All requests would be posted online, lawmakers and their immediate families can’t have a financial stake in the requests and funds can’t flow to for-profit recipients, DeLauro said. A federal watchdog will periodically audit a sampling of earmarks, and members must justify their requests with evidence from their communities.

The Senate is separately working out a plan to restore earmarks.

“I have always believed that members of Congress have a better understanding of their communities than Washington bureaucrats,” Senate Appropriations Chair Patrick Leahy (D-Vt.) said in a statement. “We are in good faith negotiations with the House and my Senate colleagues to bring back Congressionally directed spending in a transparent and responsible way, and those discussions are ongoing. I believe there is bipartisan support to restore the power of the purse to Congress and I am continuing to work toward that goal.”

DeLauro’s announcement comes after House Democrats mulled a plan for overhauling earmarks last year but ultimately postponed the effort. The proposal at the time sparked concern among some of the most electorally endangered freshmen, who feared Republicans would use earmarks as fodder for brutal attack ads on the campaign trail.

The issue has so far divided House Republicans, with members of the House Freedom Caucus taking a hard line against bringing back earmarks, while other GOP lawmakers have been open to reform and gaining some spending power over the Biden administration. The fiscally conservative Republican Study Committee plans to meet next week to debate the issue.

House Majority Leader Steny Hoyer pledged last week that the return of earmarks would be bipartisan. House Minority Leader Kevin McCarthy has said he would review Democrats’ proposal when it is released and speak with his party about it.

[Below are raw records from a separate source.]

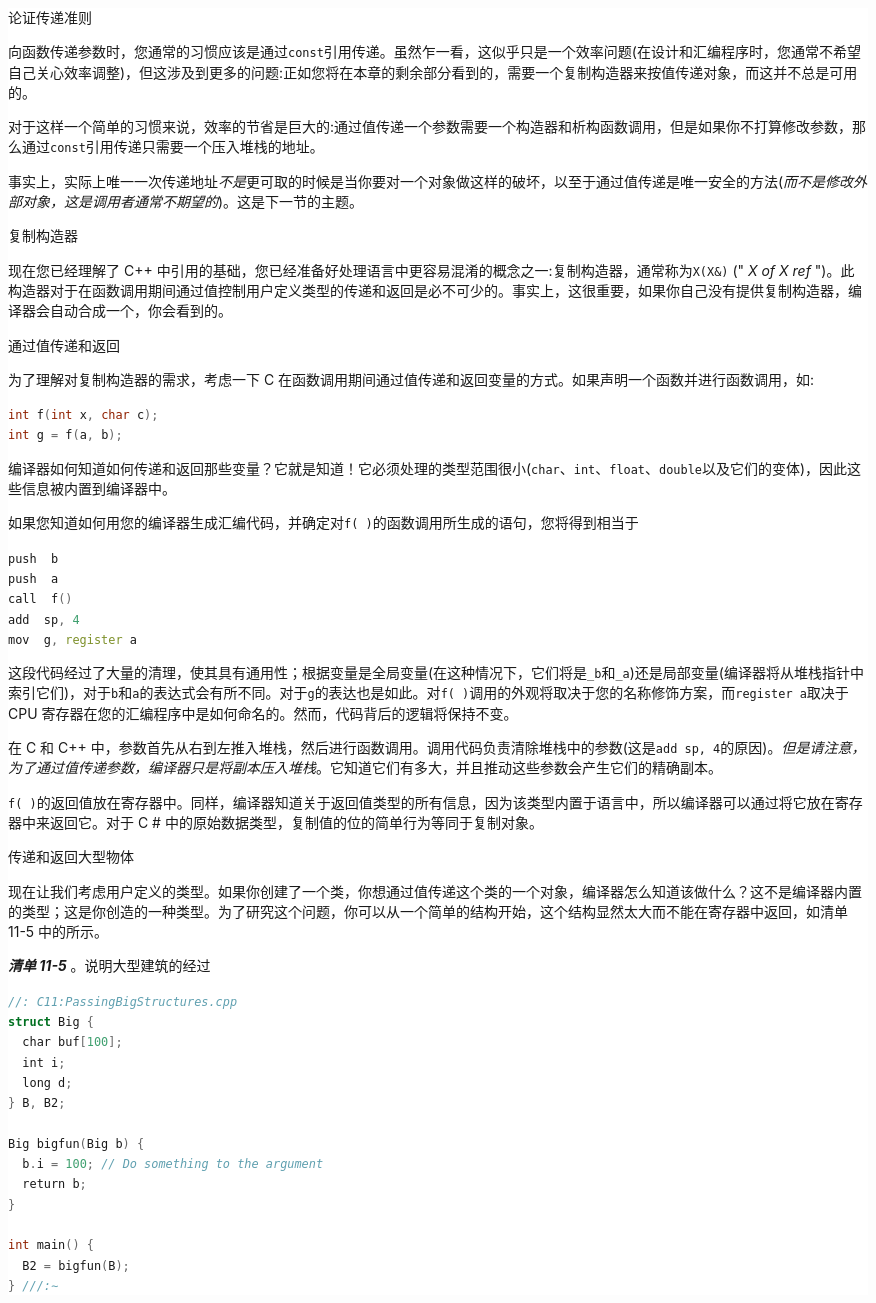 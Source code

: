 论证传递准则

向函数传递参数时，您通常的习惯应该是通过`const`引用传递。虽然乍一看，这似乎只是一个效率问题(在设计和汇编程序时，您通常不希望自己关心效率调整)，但这涉及到更多的问题:正如您将在本章的剩余部分看到的，需要一个复制构造器来按值传递对象，而这并不总是可用的。

对于这样一个简单的习惯来说，效率的节省是巨大的:通过值传递一个参数需要一个构造器和析构函数调用，但是如果你不打算修改参数，那么通过`const`引用传递只需要一个压入堆栈的地址。

事实上，实际上唯一一次传递地址*不是*更可取的时候是当你要对一个对象做这样的破坏，以至于通过值传递是唯一安全的方法(*而不是修改外部对象，这是调用者通常不期望的*)。这是下一节的主题。

复制构造器

现在您已经理解了 C++ 中引用的基础，您已经准备好处理语言中更容易混淆的概念之一:复制构造器，通常称为`X(X&)` (" *X of X ref* ")。此构造器对于在函数调用期间通过值控制用户定义类型的传递和返回是必不可少的。事实上，这很重要，如果你自己没有提供复制构造器，编译器会自动合成一个，你会看到的。

通过值传递和返回

为了理解对复制构造器的需求，考虑一下 C 在函数调用期间通过值传递和返回变量的方式。如果声明一个函数并进行函数调用，如:

```cpp
int f(int x, char c);
int g = f(a, b);
```

编译器如何知道如何传递和返回那些变量？它就是知道！它必须处理的类型范围很小(`char`、`int`、`float`、`double`以及它们的变体)，因此这些信息被内置到编译器中。

如果您知道如何用您的编译器生成汇编代码，并确定对`f( )`的函数调用所生成的语句，您将得到相当于

```cpp
push  b
push  a
call  f()
add  sp, 4
mov  g, register a
```

这段代码经过了大量的清理，使其具有通用性；根据变量是全局变量(在这种情况下，它们将是`_b`和`_a`)还是局部变量(编译器将从堆栈指针中索引它们)，对于`b`和`a`的表达式会有所不同。对于`g`的表达也是如此。对`f( )`调用的外观将取决于您的名称修饰方案，而`register a`取决于 CPU 寄存器在您的汇编程序中是如何命名的。然而，代码背后的逻辑将保持不变。

在 C 和 C++ 中，参数首先从右到左推入堆栈，然后进行函数调用。调用代码负责清除堆栈中的参数(这是`add sp, 4`的原因)。*但是请注意，为了通过值传递参数，编译器只是将副本压入堆栈*。它知道它们有多大，并且推动这些参数会产生它们的精确副本。

`f( )`的返回值放在寄存器中。同样，编译器知道关于返回值类型的所有信息，因为该类型内置于语言中，所以编译器可以通过将它放在寄存器中来返回它。对于 C # 中的原始数据类型，复制值的位的简单行为等同于复制对象。

传递和返回大型物体

现在让我们考虑用户定义的类型。如果你创建了一个类，你想通过值传递这个类的一个对象，编译器怎么知道该做什么？这不是编译器内置的类型；这是你创造的一种类型。为了研究这个问题，你可以从一个简单的结构开始，这个结构显然太大而不能在寄存器中返回，如清单 11-5 中的所示。

***清单 11-5*** 。说明大型建筑的经过

```cpp
//: C11:PassingBigStructures.cpp
struct Big {
  char buf[100];
  int i;
  long d;
} B, B2;

Big bigfun(Big b) {
  b.i = 100; // Do something to the argument
  return b;
}

int main() {
  B2 = bigfun(B);
} ///:∼
```
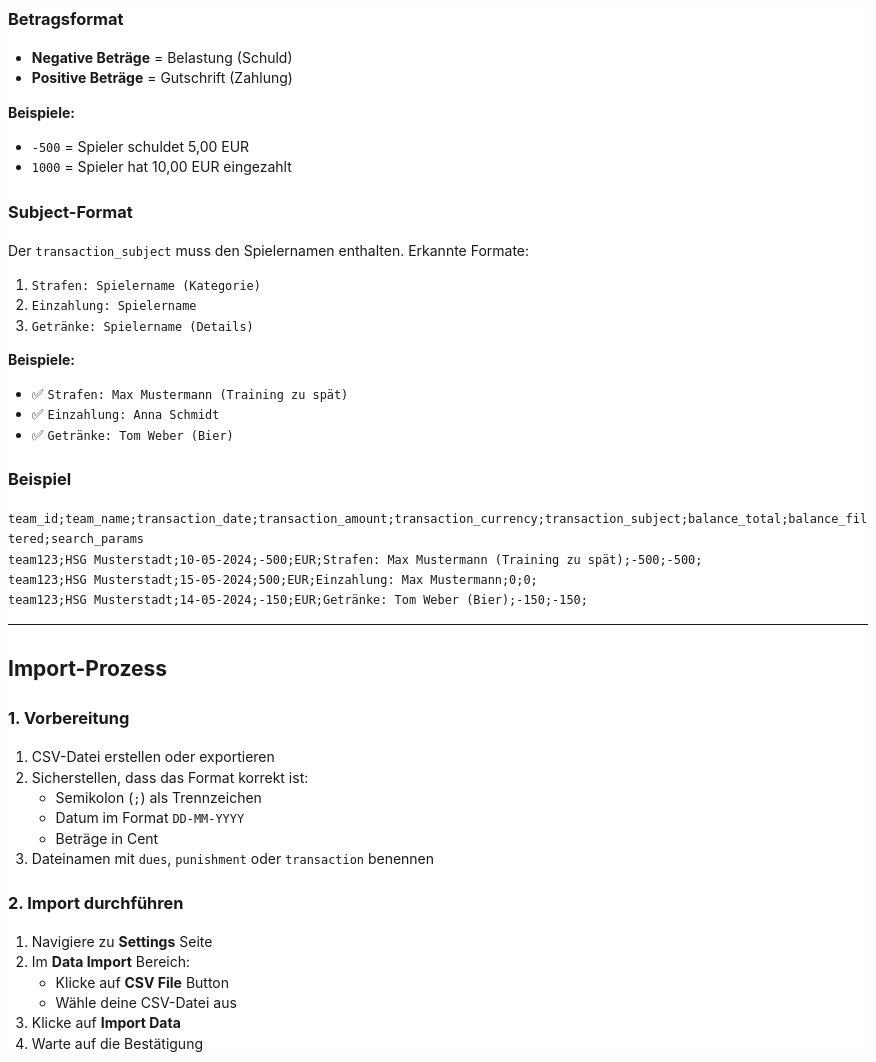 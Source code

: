 ### Betragsformat

- **Negative Beträge** = Belastung (Schuld)
- **Positive Beträge** = Gutschrift (Zahlung)

**Beispiele:**
- `-500` = Spieler schuldet 5,00 EUR
- `1000` = Spieler hat 10,00 EUR eingezahlt

### Subject-Format

Der `transaction_subject` muss den Spielernamen enthalten. Erkannte Formate:

1. `Strafen: Spielername (Kategorie)`
2. `Einzahlung: Spielername`
3. `Getränke: Spielername (Details)`

**Beispiele:**
- ✅ `Strafen: Max Mustermann (Training zu spät)`
- ✅ `Einzahlung: Anna Schmidt`
- ✅ `Getränke: Tom Weber (Bier)`

### Beispiel

```csv
team_id;team_name;transaction_date;transaction_amount;transaction_currency;transaction_subject;balance_total;balance_filtered;search_params
team123;HSG Musterstadt;10-05-2024;-500;EUR;Strafen: Max Mustermann (Training zu spät);-500;-500;
team123;HSG Musterstadt;15-05-2024;500;EUR;Einzahlung: Max Mustermann;0;0;
team123;HSG Musterstadt;14-05-2024;-150;EUR;Getränke: Tom Weber (Bier);-150;-150;
```

---

## Import-Prozess

### 1. Vorbereitung

1. CSV-Datei erstellen oder exportieren
2. Sicherstellen, dass das Format korrekt ist:
   - Semikolon (`;`) als Trennzeichen
   - Datum im Format `DD-MM-YYYY`
   - Beträge in Cent
3. Dateinamen mit `dues`, `punishment` oder `transaction` benennen

### 2. Import durchführen

1. Navigiere zu **Settings** Seite
2. Im **Data Import** Bereich:
   - Klicke auf **CSV File** Button
   - Wähle deine CSV-Datei aus
3. Klicke auf **Import Data**
4. Warte auf die Bestätigung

“Steny has talked to me. He talked to me last Congress. He talked to me this Congress,” McCarthy said at his press conference on Friday. “If he wants to propose something, I will look at it. But … it can’t be what was around here before. There’s got to be accountability.”

Senate Republicans have been slightly more receptive to restoring the special spending system. Minority Leader Mitch McConnell has said he would defer to Sen. Richard Shelby (R-Ala.), the top Republican on the Senate Appropriations Committee.

“I’m not against earmarks,” Shelby said. “I’m against bad, frivolous earmarks.”

Melanie Zanona contributed to this report.